Liebe Leserinnen und Leser,

sich ein Leben lang um seinen Blutdruck zu kümmern ist, wie wir ja bereits gelernt haben, die beste Lebensversicherung überhaupt, und nachdem wir im ersten Teil dieses Zweiteilers besprochen haben, wie sich unser Blutdruck im Alter verhält und wieso der „ideale Blutdruckwert“ weiterhin umstritten ist, erfahren Sie heute u.a., warum trotz aller bekannten Blutdruck-Zielwerte die Blutdruckeinstellung dennoch eine sehr individuelle, an den Patienten anzupassende extrem lohnende medizinische Maßnahme ist.
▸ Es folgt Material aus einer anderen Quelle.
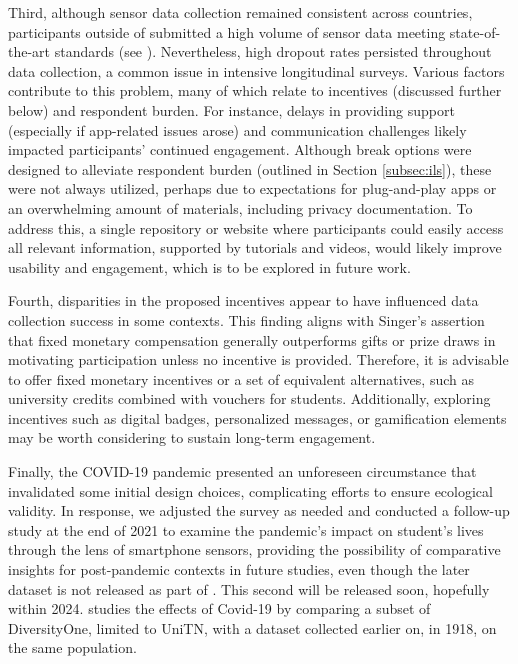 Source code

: Third, although sensor data collection remained consistent across countries, participants outside of \AMRITA submitted a high volume of sensor data meeting state-of-the-art standards (see \cite{assi2023complex}). Nevertheless, high dropout rates persisted throughout data collection, a common issue in intensive longitudinal surveys. Various factors contribute to this problem, many of which relate to incentives (discussed further below) and respondent burden. For instance, delays in providing support (especially if app-related issues arose) and communication challenges likely impacted participants’ continued engagement. Although break options were designed to alleviate respondent burden (outlined in Section \ref{subsec:ils}), these were not always utilized, perhaps due to expectations for plug-and-play apps or an overwhelming amount of materials, including privacy documentation. To address this, a single repository or website where participants could easily access all relevant information, supported by tutorials and videos, would likely improve usability and engagement, which is to be explored in future work. 

Fourth, disparities in the proposed incentives appear to have influenced data collection success in some contexts. This finding aligns with Singer’s \cite{singer2013use} assertion that fixed monetary compensation generally outperforms gifts or prize draws in motivating participation unless no incentive is provided. Therefore, it is advisable to offer fixed monetary incentives or a set of equivalent alternatives, such as university credits combined with vouchers for students. Additionally, exploring incentives such as digital badges, personalized messages, or gamification elements may be worth considering to sustain long-term engagement.

Finally, the COVID-19 pandemic presented an unforeseen circumstance that invalidated some initial design choices, complicating efforts to ensure ecological validity. In response, we adjusted the survey as needed and conducted a follow-up study at the end of 2021 to examine the pandemic's impact on student’s lives through the lens of smartphone sensors, providing the possibility of comparative insights for post-pandemic contexts in future studies, even though the later dataset is not released as part of \dataset. This second will be released soon, hopefully within 2024. \cite{girardini2023adaptation} studies the effects of Covid-19 by comparing a subset of DiversityOne, limited to UniTN, with a dataset collected earlier on, in 1918, on the same population.


















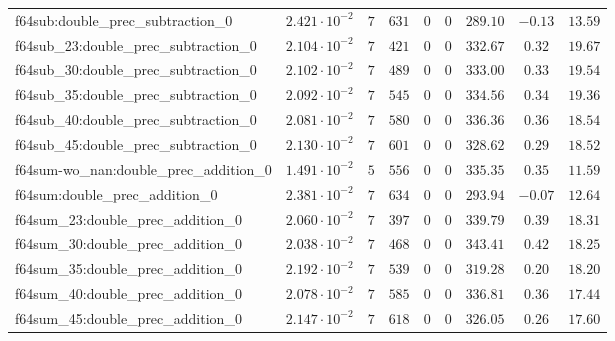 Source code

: \begin{tabular}{|l|c|c|c|c|c|c|c|c|}
f64sub:double\_prec\_subtraction\_0            & $ 2.421 \cdot 10^{-2} $ & $ 7      $ & $ 631    $ & $ 0   $ & $ 0   $ & $ 289.10      $ & $ -0.13   $ & $ 13.59   $ \\
f64sub\_23:double\_prec\_subtraction\_0        & $ 2.104 \cdot 10^{-2} $ & $ 7      $ & $ 421    $ & $ 0   $ & $ 0   $ & $ 332.67      $ & $ 0.32    $ & $ 19.67   $ \\
f64sub\_30:double\_prec\_subtraction\_0        & $ 2.102 \cdot 10^{-2} $ & $ 7      $ & $ 489    $ & $ 0   $ & $ 0   $ & $ 333.00      $ & $ 0.33    $ & $ 19.54   $ \\
f64sub\_35:double\_prec\_subtraction\_0        & $ 2.092 \cdot 10^{-2} $ & $ 7      $ & $ 545    $ & $ 0   $ & $ 0   $ & $ 334.56      $ & $ 0.34    $ & $ 19.36   $ \\
f64sub\_40:double\_prec\_subtraction\_0        & $ 2.081 \cdot 10^{-2} $ & $ 7      $ & $ 580    $ & $ 0   $ & $ 0   $ & $ 336.36      $ & $ 0.36    $ & $ 18.54   $ \\
f64sub\_45:double\_prec\_subtraction\_0        & $ 2.130 \cdot 10^{-2} $ & $ 7      $ & $ 601    $ & $ 0   $ & $ 0   $ & $ 328.62      $ & $ 0.29    $ & $ 18.52   $ \\
f64sum-wo\_nan:double\_prec\_addition\_0       & $ 1.491 \cdot 10^{-2} $ & $ 5      $ & $ 556    $ & $ 0   $ & $ 0   $ & $ 335.35      $ & $ 0.35    $ & $ 11.59   $ \\
f64sum:double\_prec\_addition\_0               & $ 2.381 \cdot 10^{-2} $ & $ 7      $ & $ 634    $ & $ 0   $ & $ 0   $ & $ 293.94      $ & $ -0.07   $ & $ 12.64   $ \\
f64sum\_23:double\_prec\_addition\_0           & $ 2.060 \cdot 10^{-2} $ & $ 7      $ & $ 397    $ & $ 0   $ & $ 0   $ & $ 339.79      $ & $ 0.39    $ & $ 18.31   $ \\
f64sum\_30:double\_prec\_addition\_0           & $ 2.038 \cdot 10^{-2} $ & $ 7      $ & $ 468    $ & $ 0   $ & $ 0   $ & $ 343.41      $ & $ 0.42    $ & $ 18.25   $ \\
f64sum\_35:double\_prec\_addition\_0           & $ 2.192 \cdot 10^{-2} $ & $ 7      $ & $ 539    $ & $ 0   $ & $ 0   $ & $ 319.28      $ & $ 0.20    $ & $ 18.20   $ \\
f64sum\_40:double\_prec\_addition\_0           & $ 2.078 \cdot 10^{-2} $ & $ 7      $ & $ 585    $ & $ 0   $ & $ 0   $ & $ 336.81      $ & $ 0.36    $ & $ 17.44   $ \\
f64sum\_45:double\_prec\_addition\_0           & $ 2.147 \cdot 10^{-2} $ & $ 7      $ & $ 618    $ & $ 0   $ & $ 0   $ & $ 326.05      $ & $ 0.26    $ & $ 17.60   $ \\

\end{tabular}
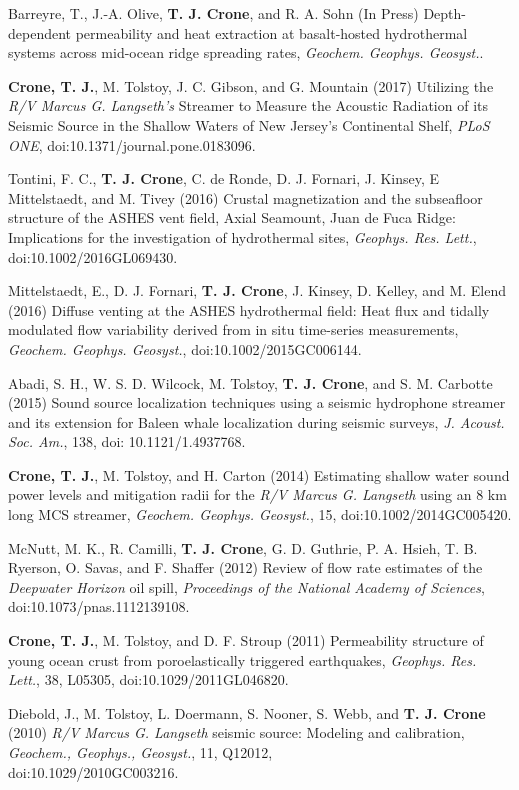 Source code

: \documentclass[11pt]{res}
\begin{document}
\begin{resume}
Barreyre, T., J.-A. Olive, {\bf T. J. Crone}, and R. A. Sohn (In Press) Depth-dependent permeability and heat extraction at basalt-hosted hydrothermal systems across mid-ocean ridge spreading rates, {\em Geochem. Geophys. Geosyst.}.

{\bf Crone, T. J.}, M. Tolstoy, J. C. Gibson, and G. Mountain (2017)
Utilizing the \textit{R/V Marcus G. Langseth's} Streamer to Measure the Acoustic Radiation of its Seismic Source in the Shallow Waters of New Jersey's Continental Shelf, \textit{PLoS ONE}, doi:10.1371/journal.pone.0183096.

Tontini, F. C., {\bf T. J. Crone}, C. de Ronde, D. J. Fornari, J. Kinsey, E Mittelstaedt,  and M. Tivey (2016) Crustal magnetization and the subseafloor structure of the ASHES vent field, Axial Seamount, Juan de Fuca Ridge: Implications for the investigation of hydrothermal sites, {\em Geophys. Res. Lett.}, doi:10.1002/2016GL069430.

Mittelstaedt, E., D. J. Fornari, {\bf T. J. Crone}, J. Kinsey, D. Kelley, and M. Elend (2016) Diffuse venting at the ASHES hydrothermal field: Heat flux and tidally modulated flow variability derived from in situ time-series measurements, {\em Geochem. Geophys. Geosyst.}, \linebreak doi:10.1002/2015GC006144.

Abadi, S. H., W. S. D. Wilcock, M. Tolstoy, {\bf T. J. Crone}, and S. M. Carbotte (2015) Sound source localization techniques using a seismic hydrophone streamer and its extension for Baleen whale localization during seismic surveys, {\em J. Acoust. Soc. Am.}, 138, doi: 10.1121/1.4937768.

{\bf Crone, T. J.}, M. Tolstoy, and H. Carton (2014) Estimating shallow water sound power levels and mitigation radii for the {\em R/V Marcus G. Langseth} using an 8 km long MCS streamer, {\em Geochem. Geophys. Geosyst.}, 15, doi:10.1002/2014GC005420.

McNutt, M. K., R. Camilli, {\bf T. J. Crone}, G. D. Guthrie, P. A. Hsieh, T. B. Ryerson, O. Savas, and F. Shaffer (2012) Review of flow rate estimates of the {\em Deepwater Horizon} oil spill, {\em Proceedings of the National Academy of Sciences}, doi:10.1073/pnas.1112139108.

{\bf Crone, T. J.}, M. Tolstoy, and D. F. Stroup (2011) Permeability structure of young ocean crust from poroelastically triggered earthquakes, {\em Geophys. Res. Lett.}, 38, L05305, doi:10.1029/2011GL046820.

Diebold, J., M. Tolstoy, L. Doermann, S. Nooner, S. Webb, and {\bf T. J. Crone} (2010) {\em R/V Marcus G. Langseth} seismic source: Modeling and calibration, {\em Geochem., Geophys., Geosyst.}, 11, Q12012,\\doi:10.1029/2010GC003216.


\end{resume}
\end{document}
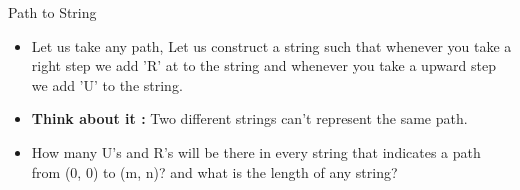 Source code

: \begin{frame}{Path to String}
    \begin{itemize}
        \item Let us take any path, Let us construct a string such that whenever you take a right step we add 'R' at to the string and whenever you take a upward step we add 'U' to the string.
        \pause
        \item {\bf{Think about it :}} Two different strings can't represent the same path.
        \pause
        \item How many U's and R's will be there in every string that indicates a path from (0, 0) to (m, n)? and what is the length of any string?
    \end{itemize}
\end{frame} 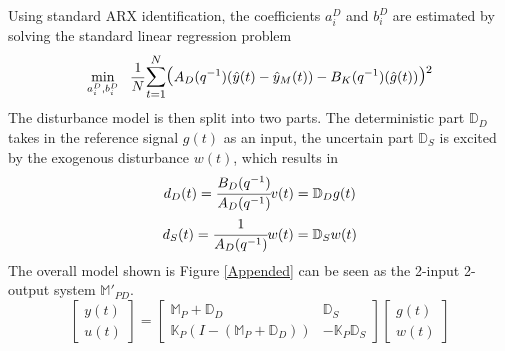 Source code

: \documentclass[letterpaper, 10 pt, conference]{ieeeconf}  %
\begin{document}
Using standard ARX identification, the coefficients $a_i^D$ and $b_i^D$ are estimated by solving the standard linear regression problem
	\begin{equation}
	\small
	\begin{aligned}
	 \underset{a_i^D,b_i^D}{\text{min}}
	& \hspace{8pt} \frac{1}{N}\mathlarger{\sum\limits_{t=1}^N}\mathlarger{\mathlarger{(}}A_D(q^{-1})(\hat{y}(t)-\hat{y}_M(t))-B_K(q^{-1})(\hat{g}(t))\mathlarger{\mathlarger{)}}^2 \\
	\end{aligned}
	\label{DSensor}
	\end{equation}
	\normalsize
The disturbance model is then split into two parts. The deterministic part $\mathbb{D}_D$ takes in the reference signal $g(t)$ as an input, the uncertain part $\mathbb{D}_S$ is excited by the exogenous disturbance $w(t)$, which results in
	\begin{equation*}
	\begin{matrix}
	d_D(t) = \cfrac{B_D(q^{-1})}{A_D(q^{-1})}v(t) = \mathbb{D}_D g(t) \vspace{4pt} \\  
	d_S(t) = \cfrac{1}{A_D(q^{-1})}w(t) = \mathbb{D}_S w(t)
	\end{matrix}
	\end{equation*}
	The overall model shown is Figure \ref{Appended} can be seen as the 2-input 2-output system $\mathbb{M}'_{PD}$.
	\begin{equation}
	\begin{bmatrix}
	y(t) \\ u(t)
	\end{bmatrix} = 
	\begin{bmatrix} 
	\mathbb{M}_P+\mathbb{D}_D & \mathbb{D}_S \\
	\mathbb{K}_P(I-(\mathbb{M}_P+\mathbb{D}_D)) &  -\mathbb{K}_P\mathbb{D}_S
	\end{bmatrix}
	\begin{bmatrix}
	g(t) \\ w(t)
	\end{bmatrix}
	\label{TF_w}
	\end{equation}
\end{document}
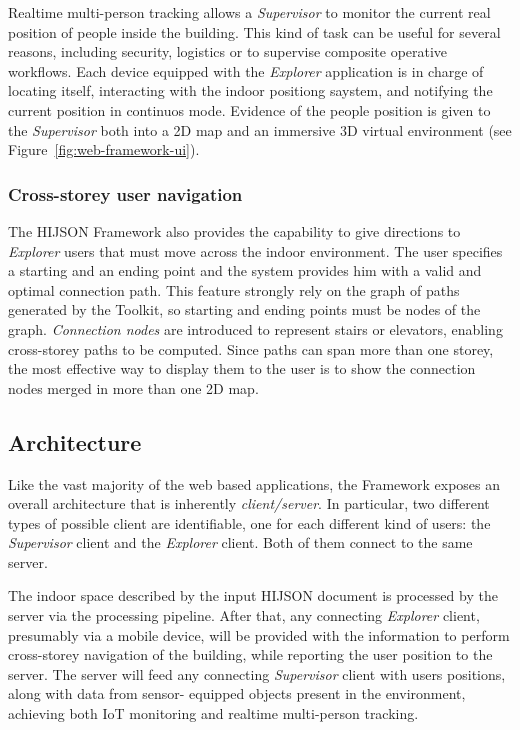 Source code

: Realtime multi-person tracking allows a \emph{Supervisor} to monitor the current
real position of people inside the building. This kind of task can be useful for
several reasons, including security, logistics or to supervise composite operative
workflows. Each device equipped with the \emph{Explorer} application is in charge of locating
itself, interacting with the indoor positiong saystem, and notifying the current
position in continuos mode. Evidence of the people position is given to the
\emph{Supervisor} both into a 2D map and an immersive 3D virtual environment (see Figure~\ref{fig:web-framework-ui}).

\subsubsection{Cross-storey user navigation}\label{cross-storey-user-navigation}

The HIJSON Framework also provides the capability to give directions to
\emph{Explorer} users that must move across the indoor environment. The
user specifies a starting and an ending point and the system provides him with
a valid and optimal connection path. This feature
strongly rely on the graph of paths generated by the Toolkit, so starting and
ending points must be nodes of the graph. \emph{Connection nodes} are introduced to
represent stairs or elevators, enabling cross-storey paths to be computed.
Since paths can span more than one storey, the most effective way
to display them to the user is to show the connection nodes merged in more than one 2D map.

\subsection{Architecture}\label{architecture}

Like the vast majority of the web based applications, the Framework exposes an
overall architecture that is inherently \emph{client/server}. In particular,
two different types of possible client are identifiable, one for each different 
kind of users: the \emph{Supervisor} client and the \emph{Explorer} client. 
Both of them connect to the same server.

The indoor space described by the input HIJSON document is
processed by the server via the processing pipeline. After that, any connecting
\emph{Explorer} client, presumably via a mobile device, will be provided
with the information to perform cross-storey navigation of the building, while
reporting the user position to the server. The server will feed any connecting
\emph{Supervisor} client with users positions, along with data from sensor-
equipped objects present in the environment, achieving both IoT monitoring and 
realtime multi-person tracking.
6: Der optimale Blutdruckwert ist individuell unterschiedlich

Blutdruckrichtlinien sind das eine – Patienten mit Ihren ganz individuellen Risiken und Begleiterkrankungen das andere. Daher macht es keinen Sinn alle Menschen bei der Blutdruckeinstellung stur über einen Kamm zu scheren. Gerade ältere Menschen setzen beispielsweise häufig ihre zur Blutdruckbehandlung eingesetzten wassertreibenden Diuretika ohne Rücksprache mit dem Arzt ab, weil sie sich sonst aus Angst vor Inkontinenz nicht mehr aus dem Haus trauen – das kenne ich auch zur Genüge von meinen Patienten. Daneben gelten für bestimmte Risikopatienten, wie z.B. Menschen mit Nierenerkrankungen z.T. etwas strengere Blutdruckzielwerte. Daher bleibt die effektive Blutdruckbehandlung trotz allgemeiner Zielblutdruckwerte eine auf den Patienten und an seine individuelle Lebenssituation anzupassende, in enger Absprache mit dem Patienten durchzuführende, ärztliche Maßnahme, die aber extrem lohnenswert ist.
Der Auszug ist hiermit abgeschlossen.